Purple People Eater

Ever since I first experienced the unending genius of Mac & Me, which forever solidified my love for McDonald’s dance contests, I have always been on the lookout for other blatant attempts to cash in on the Friendly Alien genre. This niche of cinema was formed, of course, by Steven Spielberg’s much beloved E.T. and still continues today, but I’m much less interested in the recent stuff and prefer to track down such kiddie nightmares as Nukie and Munchie Strikes Back. They are all excellent examples of desperate people trying to ride a cultural wave, and today’s feature is no better. However, while Purple People Eater is definitely a rip-off, I can honestly say it’s not altogether a bad flick.

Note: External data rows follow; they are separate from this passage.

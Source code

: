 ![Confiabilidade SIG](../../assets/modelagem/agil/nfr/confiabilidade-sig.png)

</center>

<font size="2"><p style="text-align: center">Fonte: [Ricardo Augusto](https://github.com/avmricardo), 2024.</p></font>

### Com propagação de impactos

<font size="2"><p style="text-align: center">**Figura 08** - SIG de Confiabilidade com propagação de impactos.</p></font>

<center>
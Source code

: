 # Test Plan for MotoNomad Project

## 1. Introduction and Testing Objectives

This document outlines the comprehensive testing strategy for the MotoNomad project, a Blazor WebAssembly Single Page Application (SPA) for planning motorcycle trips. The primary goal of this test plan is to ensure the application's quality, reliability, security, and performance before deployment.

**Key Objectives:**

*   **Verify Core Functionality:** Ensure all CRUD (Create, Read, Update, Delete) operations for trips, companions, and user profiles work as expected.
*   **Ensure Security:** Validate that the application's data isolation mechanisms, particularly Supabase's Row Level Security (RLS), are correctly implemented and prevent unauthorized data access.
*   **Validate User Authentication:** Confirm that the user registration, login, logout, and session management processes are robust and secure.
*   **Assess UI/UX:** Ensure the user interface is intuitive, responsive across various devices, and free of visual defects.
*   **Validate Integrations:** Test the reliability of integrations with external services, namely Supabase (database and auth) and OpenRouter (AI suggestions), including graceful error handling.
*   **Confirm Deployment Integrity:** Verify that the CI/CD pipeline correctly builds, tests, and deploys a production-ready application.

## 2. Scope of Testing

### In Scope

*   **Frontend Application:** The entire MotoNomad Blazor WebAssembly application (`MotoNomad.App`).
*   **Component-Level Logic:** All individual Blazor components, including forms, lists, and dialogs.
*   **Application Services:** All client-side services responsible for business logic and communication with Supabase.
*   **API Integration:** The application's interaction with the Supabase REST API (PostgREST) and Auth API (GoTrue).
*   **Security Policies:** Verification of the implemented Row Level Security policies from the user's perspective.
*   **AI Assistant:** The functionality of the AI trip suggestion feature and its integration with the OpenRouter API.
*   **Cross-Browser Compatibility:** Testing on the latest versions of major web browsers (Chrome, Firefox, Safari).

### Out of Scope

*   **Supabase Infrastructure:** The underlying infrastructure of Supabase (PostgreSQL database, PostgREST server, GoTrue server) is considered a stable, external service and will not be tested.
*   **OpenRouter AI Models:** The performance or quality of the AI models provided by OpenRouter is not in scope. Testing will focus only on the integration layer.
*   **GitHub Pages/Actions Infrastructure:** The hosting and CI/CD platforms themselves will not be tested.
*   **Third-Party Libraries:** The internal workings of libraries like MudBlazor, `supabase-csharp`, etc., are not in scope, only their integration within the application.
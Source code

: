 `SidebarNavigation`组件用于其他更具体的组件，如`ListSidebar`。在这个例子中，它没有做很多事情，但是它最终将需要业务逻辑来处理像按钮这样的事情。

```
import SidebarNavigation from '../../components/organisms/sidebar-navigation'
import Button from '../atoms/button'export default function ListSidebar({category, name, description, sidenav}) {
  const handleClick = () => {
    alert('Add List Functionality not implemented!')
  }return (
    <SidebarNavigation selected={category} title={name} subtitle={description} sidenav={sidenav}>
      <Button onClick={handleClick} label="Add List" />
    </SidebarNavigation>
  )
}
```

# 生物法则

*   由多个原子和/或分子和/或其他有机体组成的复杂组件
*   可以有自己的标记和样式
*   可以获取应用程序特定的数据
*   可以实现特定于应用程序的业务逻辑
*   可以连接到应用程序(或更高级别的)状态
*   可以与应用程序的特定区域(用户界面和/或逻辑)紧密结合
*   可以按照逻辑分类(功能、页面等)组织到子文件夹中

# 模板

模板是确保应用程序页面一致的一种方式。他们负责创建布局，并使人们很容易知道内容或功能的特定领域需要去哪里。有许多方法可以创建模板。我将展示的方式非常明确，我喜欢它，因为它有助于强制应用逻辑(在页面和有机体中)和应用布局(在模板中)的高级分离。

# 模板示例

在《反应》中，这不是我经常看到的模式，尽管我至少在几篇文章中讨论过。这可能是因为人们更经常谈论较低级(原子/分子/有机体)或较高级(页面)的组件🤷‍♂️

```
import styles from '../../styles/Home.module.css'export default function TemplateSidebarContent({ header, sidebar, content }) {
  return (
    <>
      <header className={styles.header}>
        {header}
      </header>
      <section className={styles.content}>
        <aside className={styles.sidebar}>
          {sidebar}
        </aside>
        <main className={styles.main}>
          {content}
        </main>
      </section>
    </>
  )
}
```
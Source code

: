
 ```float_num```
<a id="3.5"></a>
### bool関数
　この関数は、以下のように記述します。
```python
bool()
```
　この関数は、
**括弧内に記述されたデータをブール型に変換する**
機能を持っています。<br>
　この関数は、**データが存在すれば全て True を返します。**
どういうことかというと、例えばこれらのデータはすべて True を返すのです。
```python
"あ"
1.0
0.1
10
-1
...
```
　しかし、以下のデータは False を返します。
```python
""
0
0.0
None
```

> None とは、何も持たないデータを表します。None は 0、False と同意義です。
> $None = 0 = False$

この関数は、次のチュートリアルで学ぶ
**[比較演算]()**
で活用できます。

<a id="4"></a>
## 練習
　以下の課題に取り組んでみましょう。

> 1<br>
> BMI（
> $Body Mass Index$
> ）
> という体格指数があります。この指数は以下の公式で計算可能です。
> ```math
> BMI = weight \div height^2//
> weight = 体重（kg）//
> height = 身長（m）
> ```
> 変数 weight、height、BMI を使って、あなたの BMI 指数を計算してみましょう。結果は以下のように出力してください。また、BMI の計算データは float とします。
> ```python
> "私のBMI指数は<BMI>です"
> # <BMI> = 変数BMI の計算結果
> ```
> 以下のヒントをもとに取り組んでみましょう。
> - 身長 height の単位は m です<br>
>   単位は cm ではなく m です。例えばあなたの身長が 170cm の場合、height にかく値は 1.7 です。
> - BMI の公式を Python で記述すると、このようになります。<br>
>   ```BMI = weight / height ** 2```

The movie’s title comes from an oldie tune used directly to further the plot, much like, say, the silver screen adaptations of Love Potion No. 9 or Girls Just Want to Have Fun. A very young Neil Patrick Harris of Doogie Howser, M.D. fame plays Billy, a loner type who is made to live with his grandfather while his parents are away for the summer. While fixing up ol’ Gramp’s apartment Billy listens to the song, which causes a one-eyed, one-horned, flying Purple People Eater to manifest itself in the backyard. This shaggy ex-college mascot can emit crazy fly saxophone music from his horn, so he and Billy team up to form a band. Later they use this band to help out one of Grandpa’s friends, a sickly old bag who is being evicted from her apartment along with everyone else at the complex by a mean crook named…Mr. Noodle.

Yes, it all sounds tremendously trite, and to some extent your instincts would be right. There’s nothing here to surprise, and frankly I’m a little disappointed the movie wasn’t bad enough to warrant a more negative response. The only real irritant in Purple People Eater is one of Billy’s pets, a goose named Easter who randomly appears so it can squawk really, really loudly. After hearing this bird scream its head off for about a minute I was willing to take a knife to the TV if it meant killing the stupid little animal. Otherwise, and it still pains me to say this, the movie is alright.

Ned Beatty and Shelley Winters play Grandpa and his friend Rita, respectively, and they actually do a very good job. You’d think considering the material these two actors would have phoned in their performances, but for the life of me I thought they lent some much needed realism to the otherwise puffy story. Winters especially shows her talents, making scenes where she has to play cards with a guy in a purple suit seem almost natural and easygoing. Billy is a bland character played blandly by Harris, but some of the other child actors were fun to watch. If you ever wanted to see a big-haired Dustin Diamond (Screech of Saved by the Bell as he’s best known) play a kid named Big Z, then this would be a film to find.

There are notable moments of b-goodness, including some in-your-face product placement (the band’s first gig is at a Holiday Inn and the kids eat at a restaurant eerily similar to a Chuck E. Cheese’s), and a few overly quirky neighbor characters who seem to be living in another, much more cartoony feature. I guess the best moment came when Little Richard made a cameo as the mayor of Billy’s town. How can you foul a movie with Little Richard as the freaking mayor? You can’t people. So while this review may be short, just know this was one of the easiest movies I’ve sat through in a long while.